Provider UID field – a field whose information is compared to the CRM UID field to identify the contact. The information available is often listed in third party configurations under claims_supported.
PKCE – PKCE or Proof Key for Code Exchange is an additional security mechanism to protect logins against code attacks.
Discovery – Discovery is a setting supported by multiple different services that allows some configurations to be automatically retrieved and not manually filled in the configuration.
Issuer – The issuer URL listed in the configuration of a third-party service provider.
Scope – Information to which the authenticator has access. The supported information can be found in the third-party configuration (scopes_supported).
Identifier – This is the client identifier assigned to your application by your third-party service provider.
Secret – The password that your third-party service provider has provided to your application.
Host – URL of the third-party service without the https:// part (not filled in if Discovery is enabled).
Authorization Endpoint – This can be found in the configuration of your third-party provider under authorization_endpoint (not filled in if Discovery is enabled). This setting is responsible for authenticating users.

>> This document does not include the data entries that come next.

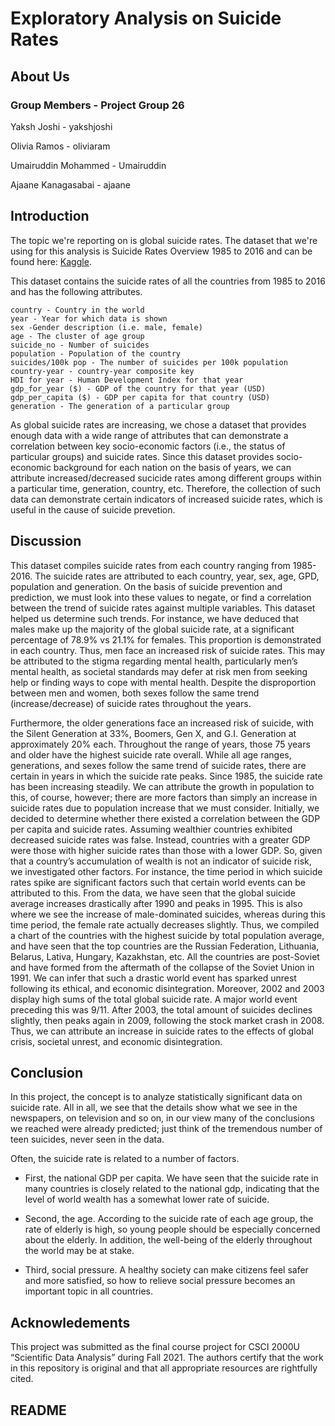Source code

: # Exploratory Analysis on Suicide Rates 

## About Us

### Group Members - Project Group 26
Yaksh Joshi - yakshjoshi

Olivia Ramos - oliviaram

Umairuddin Mohammed - Umairuddin

Ajaane Kanagasabai - ajaane


## Introduction

The topic we're reporting on is global suicide rates. The dataset that we're using for this analysis is Suicide Rates Overview 1985 to 2016 and can be found here:
[Kaggle](https://www.kaggle.com/russellyates88/suicide-rates-overview-1985-to-2016 "Kaggle").

This dataset contains the suicide rates of all the countries from 1985 to 2016 and has the following attributes.

	country - Country in the world
	year - Year for which data is shown
	sex -Gender description (i.e. male, female)
	age - The cluster of age group
	suicide_no - Number of suicides
	population - Population of the country
	suicides/100k pop - The number of suicides per 100k population
	country-year - country-year composite key
	HDI for year - Human Development Index for that year
	gdp_for_year ($) - GDP of the country for that year (USD)
	gdp_per_capita ($) - GDP per capita for that country (USD)
	generation - The generation of a particular group

As global suicide rates are increasing, we chose a dataset that provides enough data with a wide range of attributes that can demonstrate a correlation between
key socio-economic factors (i.e., the status of particular groups) and suicide rates. Since this dataset provides socio-economic background for each nation on 
the basis of years, we can attribute increased/decreased sucicide rates among different groups within a particular time, generation, country, etc. Therefore, 
the collection of such data can demonstrate certain indicators of increased suicide rates, which is useful in the cause of suicide prevetion. 


## Discussion
This dataset compiles suicide rates from each country ranging from 1985-2016. The suicide rates are attributed to each country, year, sex, age, GPD, population and generation. On the basis of suicide prevention and prediction, we must look into these values to negate, or find a correlation between the trend of suicide rates against multiple variables. This dataset helped us determine such trends. For instance, we have deduced that males make up the majority of the global suicide rate, at a significant percentage of 78.9% vs 21.1% for females. This proportion is demonstrated in each country. Thus, men face an increased risk of suicide rates. This may be attributed to the stigma regarding mental health, particularly men’s mental health, as societal standards may defer at risk men from seeking help or finding ways to cope with mental health. Despite the disproportion between men and women, both sexes follow the same trend (increase/decrease) of suicide rates throughout the years. 

Furthermore, the older generations face an increased risk of suicide, with the Silent Generation at 33%, Boomers, Gen X, and G.I. Generation at approximately 20% each. Throughout the range of years, those 75 years and older have the highest suicide rate overall. While all age ranges, generations, and sexes follow the same trend of suicide rates, there are certain in years in which the suicide rate peaks. Since 1985, the suicide rate has been increasing steadily. We can attribute the growth in population to this, of course, however; there are more factors than simply an increase in suicide rates due to population increase that we must consider. Initially, we decided to determine whether there existed a correlation between the GDP per capita and suicide rates. Assuming wealthier countries exhibited decreased suicide rates was false. Instead, countries with a greater GDP were those with higher suicide rates than those with a lower GDP. So, given that a country’s accumulation of wealth is not an indicator of suicide risk, we investigated other factors. For instance, the time period in which suicide rates spike are significant factors such that certain world events can be attributed to this. From the data, we have seen that the global suicide average increases drastically after 1990 and peaks in 1995. This is also where we see the increase of male-dominated suicides, whereas during this time period, the female rate actually decreases slightly. Thus, we compiled a chart of the countries with the highest suicide by total population average, and have seen that the top countries are the Russian Federation, Lithuania, Belarus, Lativa, Hungary, Kazakhstan, etc. All the countries are post-Soviet and have formed from the aftermath of the collapse of the Soviet Union in 1991. We can infer that such a drastic world event has sparked unrest following its ethical, and economic disintegration.  Moreover, 2002 and 2003 display high sums of the total global suicide rate. A major world event preceding this was 9/11. After 2003, the total amount of suicides declines slightly, then peaks again in 2009, following the stock market crash in 2008. Thus, we can attribute an increase in suicide rates to the effects of global crisis, societal unrest, and economic disintegration. 


## Conclusion
In this project, the concept is to analyze statistically significant data on suicide rate. All in all, we see that the details show what we see in the newspapers, on television and so on, in our view many of the conclusions we reached were already predicted; just think of the tremendous number of teen suicides, never seen in the data.

Often, the suicide rate is related to a number of factors. 
- First, the national GDP per capita. We have seen that the suicide rate in many countries is closely related to the national gdp, indicating that the level of world wealth has a somewhat lower rate of suicide.

- Second, the age. According to the suicide rate of each age group, the rate of elderly is high, so young people should be especially concerned about the elderly. In addition, the well-being of the elderly throughout the world may be at stake.

- Third, social pressure. A healthy society can make citizens feel safer and more satisfied, so how to relieve social pressure becomes an important topic in all countries.

## Acknowledements
This project was submitted as the final course project for CSCI 2000U “Scientific Data Analysis” during Fall 2021. The authors certify that the work in this 
repository is original and that all appropriate resources are rightfully cited.


## README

Token Endpoint – this can be found in the third-party provider’s configuration under token_endpoint (not filled in if Discovery is enabled). This setting is used to create an access token for the service after the user has successfully logged into the third-party service.
User info endpoint – this can be found in the third-party provider’s configuration under userinfo_endpoint (not filled in if Discovery is enabled). This is used to retrieve additional information about the user based on their access credentials.
jwks_uri – this can be found in the third-party provider’s configuration under jwks_uri (not filled in Discovery is enabled). This is where the provider’s public keys are obtained.
redirect_uri – this field is automatically filled in by the system, but you will need to register the address here with the third-party provider according to the provider’s own instructions in order to redirect the user to the correct location after login.
Note! When changes are made to the Strategy field, the redirect_uri will change according to the settings provided.
When the settings are complete, first press OK to close the settings window and then Save to save the settings you have entered to the portal. Simply pressing OK will not save the settings!
Handling Social Security Numbers
Some providers might send information in a format that is not suitable for other uses for that information. For example, Telia BankID returns social security number in the format SE/FI/YYYYMMDDXXXX which does not correspond with normal formatting of the social security number. However, we can configure specific cf_telia field to be used as CRM UID field, take the value from the social security number field (or other field where social security number is located in the system) and use the following formula:
{if $social_security_number}{assign var=soseno value=$social_security_number|regex_replace:”/[^a-zA-Z0-9]/”:””}FI/SE{$soseno}{else}{$cf_telia}{/if}
Value var can be any custom name you invent for the variable; in the example we used shortened version from social security number (soseno).
Note: For automated data treatment purposes, the date format of the social security number in the system must be in the YYYYMMDD format instead of YYMMDD.